Extracted records:

══════

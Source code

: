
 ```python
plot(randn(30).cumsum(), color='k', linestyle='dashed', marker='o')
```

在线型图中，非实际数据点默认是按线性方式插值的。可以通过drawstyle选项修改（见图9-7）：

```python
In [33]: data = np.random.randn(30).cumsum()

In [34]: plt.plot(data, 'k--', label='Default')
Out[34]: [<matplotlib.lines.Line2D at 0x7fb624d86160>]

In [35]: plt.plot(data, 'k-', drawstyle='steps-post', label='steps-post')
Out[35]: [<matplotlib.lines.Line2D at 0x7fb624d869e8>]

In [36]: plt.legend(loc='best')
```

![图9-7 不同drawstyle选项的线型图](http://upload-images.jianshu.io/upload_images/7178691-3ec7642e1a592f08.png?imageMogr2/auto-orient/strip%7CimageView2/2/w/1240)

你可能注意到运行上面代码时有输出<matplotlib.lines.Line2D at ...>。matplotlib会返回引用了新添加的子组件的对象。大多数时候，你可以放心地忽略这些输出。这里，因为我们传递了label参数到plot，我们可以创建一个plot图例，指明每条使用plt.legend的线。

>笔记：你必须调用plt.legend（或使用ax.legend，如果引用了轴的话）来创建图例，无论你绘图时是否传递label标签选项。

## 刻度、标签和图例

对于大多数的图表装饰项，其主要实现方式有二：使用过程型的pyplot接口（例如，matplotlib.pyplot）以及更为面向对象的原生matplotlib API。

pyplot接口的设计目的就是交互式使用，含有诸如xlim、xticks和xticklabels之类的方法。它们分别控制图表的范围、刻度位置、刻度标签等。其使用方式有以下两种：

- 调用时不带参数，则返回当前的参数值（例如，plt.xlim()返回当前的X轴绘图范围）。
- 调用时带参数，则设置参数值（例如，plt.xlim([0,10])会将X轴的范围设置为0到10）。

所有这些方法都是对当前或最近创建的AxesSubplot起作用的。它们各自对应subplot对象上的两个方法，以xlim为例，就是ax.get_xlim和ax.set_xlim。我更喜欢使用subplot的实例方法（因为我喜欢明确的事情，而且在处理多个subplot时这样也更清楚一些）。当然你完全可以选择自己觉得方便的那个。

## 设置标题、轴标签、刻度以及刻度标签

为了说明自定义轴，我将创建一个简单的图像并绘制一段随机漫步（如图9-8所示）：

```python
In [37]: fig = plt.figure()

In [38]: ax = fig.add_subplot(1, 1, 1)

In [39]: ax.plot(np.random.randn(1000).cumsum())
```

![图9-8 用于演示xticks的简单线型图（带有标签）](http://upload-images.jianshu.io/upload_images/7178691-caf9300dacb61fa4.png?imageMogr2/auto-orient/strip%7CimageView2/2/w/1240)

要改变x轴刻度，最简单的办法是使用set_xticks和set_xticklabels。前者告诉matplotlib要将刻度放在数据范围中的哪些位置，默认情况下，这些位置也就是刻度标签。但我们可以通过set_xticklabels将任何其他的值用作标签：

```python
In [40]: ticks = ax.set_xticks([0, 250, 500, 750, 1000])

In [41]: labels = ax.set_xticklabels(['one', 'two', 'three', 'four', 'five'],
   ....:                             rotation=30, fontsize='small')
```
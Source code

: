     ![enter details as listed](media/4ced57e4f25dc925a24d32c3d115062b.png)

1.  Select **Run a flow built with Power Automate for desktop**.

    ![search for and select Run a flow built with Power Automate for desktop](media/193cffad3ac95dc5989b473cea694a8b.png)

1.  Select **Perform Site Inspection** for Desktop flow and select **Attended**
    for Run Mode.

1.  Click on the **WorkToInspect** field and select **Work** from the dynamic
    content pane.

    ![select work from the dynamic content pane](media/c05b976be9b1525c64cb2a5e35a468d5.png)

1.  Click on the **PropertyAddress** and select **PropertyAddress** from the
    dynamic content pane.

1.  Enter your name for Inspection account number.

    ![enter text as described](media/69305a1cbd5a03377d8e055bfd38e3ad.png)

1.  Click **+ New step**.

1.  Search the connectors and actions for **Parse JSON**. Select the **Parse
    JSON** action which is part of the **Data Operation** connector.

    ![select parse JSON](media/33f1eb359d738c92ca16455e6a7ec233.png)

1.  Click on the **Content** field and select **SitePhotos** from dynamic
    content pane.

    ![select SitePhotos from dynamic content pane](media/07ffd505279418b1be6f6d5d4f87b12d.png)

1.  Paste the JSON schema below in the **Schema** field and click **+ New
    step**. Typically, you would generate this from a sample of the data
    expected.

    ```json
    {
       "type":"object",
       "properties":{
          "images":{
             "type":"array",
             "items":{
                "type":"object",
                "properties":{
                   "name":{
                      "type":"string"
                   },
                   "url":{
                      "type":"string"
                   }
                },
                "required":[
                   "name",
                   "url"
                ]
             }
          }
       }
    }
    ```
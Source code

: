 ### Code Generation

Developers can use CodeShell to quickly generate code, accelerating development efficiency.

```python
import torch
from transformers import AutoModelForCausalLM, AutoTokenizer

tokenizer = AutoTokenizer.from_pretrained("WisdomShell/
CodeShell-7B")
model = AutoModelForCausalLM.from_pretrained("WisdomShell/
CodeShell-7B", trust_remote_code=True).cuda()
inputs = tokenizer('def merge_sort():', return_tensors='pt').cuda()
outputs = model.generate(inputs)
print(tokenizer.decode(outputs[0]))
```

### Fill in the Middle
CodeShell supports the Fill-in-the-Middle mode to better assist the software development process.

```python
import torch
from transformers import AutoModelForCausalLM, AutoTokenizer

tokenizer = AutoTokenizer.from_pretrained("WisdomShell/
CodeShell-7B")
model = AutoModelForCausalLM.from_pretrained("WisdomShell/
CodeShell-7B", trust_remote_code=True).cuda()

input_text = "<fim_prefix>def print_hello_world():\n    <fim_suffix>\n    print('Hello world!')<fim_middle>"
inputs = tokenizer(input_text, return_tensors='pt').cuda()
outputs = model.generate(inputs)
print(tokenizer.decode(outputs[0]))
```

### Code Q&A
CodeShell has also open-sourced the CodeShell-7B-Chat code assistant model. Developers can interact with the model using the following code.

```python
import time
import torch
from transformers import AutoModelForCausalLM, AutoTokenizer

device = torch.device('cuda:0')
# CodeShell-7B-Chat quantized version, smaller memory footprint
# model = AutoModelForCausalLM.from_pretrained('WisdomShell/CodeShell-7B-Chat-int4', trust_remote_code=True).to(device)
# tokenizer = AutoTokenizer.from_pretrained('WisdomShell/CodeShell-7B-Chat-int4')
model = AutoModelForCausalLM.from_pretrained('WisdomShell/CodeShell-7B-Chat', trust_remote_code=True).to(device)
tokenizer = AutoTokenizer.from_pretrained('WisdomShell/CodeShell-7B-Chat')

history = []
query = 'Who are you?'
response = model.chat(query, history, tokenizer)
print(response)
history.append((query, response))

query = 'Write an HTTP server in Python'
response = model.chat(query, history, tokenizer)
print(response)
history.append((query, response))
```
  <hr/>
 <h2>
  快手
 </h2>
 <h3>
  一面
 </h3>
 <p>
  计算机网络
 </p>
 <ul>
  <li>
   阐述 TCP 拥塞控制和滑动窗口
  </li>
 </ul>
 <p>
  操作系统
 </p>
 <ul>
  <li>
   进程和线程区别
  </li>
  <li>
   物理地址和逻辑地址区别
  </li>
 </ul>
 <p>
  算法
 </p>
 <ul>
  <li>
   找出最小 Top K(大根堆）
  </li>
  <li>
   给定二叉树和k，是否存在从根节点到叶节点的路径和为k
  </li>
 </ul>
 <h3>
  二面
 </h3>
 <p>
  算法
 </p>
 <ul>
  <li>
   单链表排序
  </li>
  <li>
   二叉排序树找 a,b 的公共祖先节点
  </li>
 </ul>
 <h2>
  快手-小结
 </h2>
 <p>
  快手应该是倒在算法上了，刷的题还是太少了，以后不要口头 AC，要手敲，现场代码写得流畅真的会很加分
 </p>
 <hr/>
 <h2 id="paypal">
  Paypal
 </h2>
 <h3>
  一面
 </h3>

══════

» Exercise brief:
Please write out exactly the lines from the start of the data through the line that contains "for and select", both ends included, and nothing else.

» Written answer:
Source code

:
 ```python
plot(randn(30).cumsum(), color='k', linestyle='dashed', marker='o')
```

在线型图中，非实际数据点默认是按线性方式插值的。可以通过drawstyle选项修改（见图9-7）：

```python
In [33]: data = np.random.randn(30).cumsum()

In [34]: plt.plot(data, 'k--', label='Default')
Out[34]: [<matplotlib.lines.Line2D at 0x7fb624d86160>]

In [35]: plt.plot(data, 'k-', drawstyle='steps-post', label='steps-post')
Out[35]: [<matplotlib.lines.Line2D at 0x7fb624d869e8>]

In [36]: plt.legend(loc='best')
```

![图9-7 不同drawstyle选项的线型图](http://upload-images.jianshu.io/upload_images/7178691-3ec7642e1a592f08.png?imageMogr2/auto-orient/strip%7CimageView2/2/w/1240)

你可能注意到运行上面代码时有输出<matplotlib.lines.Line2D at ...>。matplotlib会返回引用了新添加的子组件的对象。大多数时候，你可以放心地忽略这些输出。这里，因为我们传递了label参数到plot，我们可以创建一个plot图例，指明每条使用plt.legend的线。

>笔记：你必须调用plt.legend（或使用ax.legend，如果引用了轴的话）来创建图例，无论你绘图时是否传递label标签选项。

## 刻度、标签和图例

对于大多数的图表装饰项，其主要实现方式有二：使用过程型的pyplot接口（例如，matplotlib.pyplot）以及更为面向对象的原生matplotlib API。

pyplot接口的设计目的就是交互式使用，含有诸如xlim、xticks和xticklabels之类的方法。它们分别控制图表的范围、刻度位置、刻度标签等。其使用方式有以下两种：

- 调用时不带参数，则返回当前的参数值（例如，plt.xlim()返回当前的X轴绘图范围）。
- 调用时带参数，则设置参数值（例如，plt.xlim([0,10])会将X轴的范围设置为0到10）。

所有这些方法都是对当前或最近创建的AxesSubplot起作用的。它们各自对应subplot对象上的两个方法，以xlim为例，就是ax.get_xlim和ax.set_xlim。我更喜欢使用subplot的实例方法（因为我喜欢明确的事情，而且在处理多个subplot时这样也更清楚一些）。当然你完全可以选择自己觉得方便的那个。

## 设置标题、轴标签、刻度以及刻度标签

为了说明自定义轴，我将创建一个简单的图像并绘制一段随机漫步（如图9-8所示）：

```python
In [37]: fig = plt.figure()

In [38]: ax = fig.add_subplot(1, 1, 1)

In [39]: ax.plot(np.random.randn(1000).cumsum())
```

![图9-8 用于演示xticks的简单线型图（带有标签）](http://upload-images.jianshu.io/upload_images/7178691-caf9300dacb61fa4.png?imageMogr2/auto-orient/strip%7CimageView2/2/w/1240)

要改变x轴刻度，最简单的办法是使用set_xticks和set_xticklabels。前者告诉matplotlib要将刻度放在数据范围中的哪些位置，默认情况下，这些位置也就是刻度标签。但我们可以通过set_xticklabels将任何其他的值用作标签：

```python
In [40]: ticks = ax.set_xticks([0, 250, 500, 750, 1000])

In [41]: labels = ax.set_xticklabels(['one', 'two', 'three', 'four', 'five'],
   ....:                             rotation=30, fontsize='small')
```
Source code

:     ![enter details as listed](media/4ced57e4f25dc925a24d32c3d115062b.png)

1.  Select **Run a flow built with Power Automate for desktop**.

    ![search for and select Run a flow built with Power Automate for desktop](media/193cffad3ac95dc5989b473cea694a8b.png)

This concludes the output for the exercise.